▶ [WHAT THIS TASK INVOLVES]:
Your response should contain every line from the data below that holds the string "problème".

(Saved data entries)
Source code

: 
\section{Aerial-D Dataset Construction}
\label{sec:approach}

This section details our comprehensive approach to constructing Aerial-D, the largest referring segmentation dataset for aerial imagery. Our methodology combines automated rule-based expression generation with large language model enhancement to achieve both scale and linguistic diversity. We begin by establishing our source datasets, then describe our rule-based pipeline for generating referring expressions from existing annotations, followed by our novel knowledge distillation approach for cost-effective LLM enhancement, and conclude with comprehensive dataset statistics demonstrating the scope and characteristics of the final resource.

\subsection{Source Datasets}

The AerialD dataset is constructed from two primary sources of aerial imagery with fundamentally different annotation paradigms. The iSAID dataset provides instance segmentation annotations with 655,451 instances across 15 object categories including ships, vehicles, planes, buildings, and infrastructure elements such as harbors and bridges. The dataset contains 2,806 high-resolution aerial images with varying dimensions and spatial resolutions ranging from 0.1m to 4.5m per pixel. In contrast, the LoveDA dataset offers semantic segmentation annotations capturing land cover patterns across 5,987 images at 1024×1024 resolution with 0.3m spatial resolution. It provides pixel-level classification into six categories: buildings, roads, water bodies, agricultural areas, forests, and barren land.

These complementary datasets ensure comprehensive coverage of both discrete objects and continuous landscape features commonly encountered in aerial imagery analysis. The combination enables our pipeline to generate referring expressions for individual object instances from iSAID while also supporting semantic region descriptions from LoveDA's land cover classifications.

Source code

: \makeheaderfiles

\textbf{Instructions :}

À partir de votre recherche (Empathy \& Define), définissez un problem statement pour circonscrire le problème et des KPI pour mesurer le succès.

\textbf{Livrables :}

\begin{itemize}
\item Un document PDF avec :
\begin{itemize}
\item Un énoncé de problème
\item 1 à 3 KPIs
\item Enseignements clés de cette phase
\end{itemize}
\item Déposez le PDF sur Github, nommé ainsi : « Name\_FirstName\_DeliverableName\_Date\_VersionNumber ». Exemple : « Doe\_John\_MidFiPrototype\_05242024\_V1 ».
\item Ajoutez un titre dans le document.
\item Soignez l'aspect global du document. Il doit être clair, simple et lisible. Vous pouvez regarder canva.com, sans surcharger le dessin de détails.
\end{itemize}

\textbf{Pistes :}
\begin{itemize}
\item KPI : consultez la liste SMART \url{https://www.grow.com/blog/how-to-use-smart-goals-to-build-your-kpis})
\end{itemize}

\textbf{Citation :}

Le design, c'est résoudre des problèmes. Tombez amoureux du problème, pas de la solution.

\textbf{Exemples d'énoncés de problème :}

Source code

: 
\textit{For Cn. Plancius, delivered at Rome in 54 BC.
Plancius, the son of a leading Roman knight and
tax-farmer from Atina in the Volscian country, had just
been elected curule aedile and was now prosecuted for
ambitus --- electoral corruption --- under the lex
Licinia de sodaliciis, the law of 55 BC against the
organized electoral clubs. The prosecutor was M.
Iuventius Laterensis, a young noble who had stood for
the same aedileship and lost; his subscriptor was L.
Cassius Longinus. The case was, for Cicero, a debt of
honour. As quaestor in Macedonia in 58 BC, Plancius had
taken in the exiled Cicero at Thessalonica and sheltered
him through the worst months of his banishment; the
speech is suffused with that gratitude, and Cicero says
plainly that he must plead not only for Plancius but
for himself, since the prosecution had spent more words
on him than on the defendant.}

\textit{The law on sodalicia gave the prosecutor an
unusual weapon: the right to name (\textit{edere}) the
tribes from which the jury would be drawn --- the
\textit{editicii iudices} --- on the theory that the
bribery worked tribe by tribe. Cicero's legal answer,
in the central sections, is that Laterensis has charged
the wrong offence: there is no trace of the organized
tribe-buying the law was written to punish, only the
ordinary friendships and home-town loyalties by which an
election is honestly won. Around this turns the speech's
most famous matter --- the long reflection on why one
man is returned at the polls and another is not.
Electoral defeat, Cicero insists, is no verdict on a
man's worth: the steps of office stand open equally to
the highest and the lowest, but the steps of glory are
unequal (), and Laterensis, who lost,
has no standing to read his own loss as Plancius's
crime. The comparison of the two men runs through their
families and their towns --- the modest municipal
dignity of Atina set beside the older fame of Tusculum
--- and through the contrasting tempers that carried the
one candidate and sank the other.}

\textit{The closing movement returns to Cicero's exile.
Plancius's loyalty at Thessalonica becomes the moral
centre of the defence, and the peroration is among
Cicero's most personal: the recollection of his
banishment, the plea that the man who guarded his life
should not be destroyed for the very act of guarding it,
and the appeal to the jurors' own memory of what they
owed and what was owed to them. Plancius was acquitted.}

▶ [RESPONSE TO THE TASK]:
À partir de votre recherche (Empathy \& Define), définissez un problem statement pour circonscrire le problème et des KPI pour mesurer le succès.
\item Un énoncé de problème
Le design, c'est résoudre des problèmes. Tombez amoureux du problème, pas de la solution.
\textbf{Exemples d'énoncés de problème :}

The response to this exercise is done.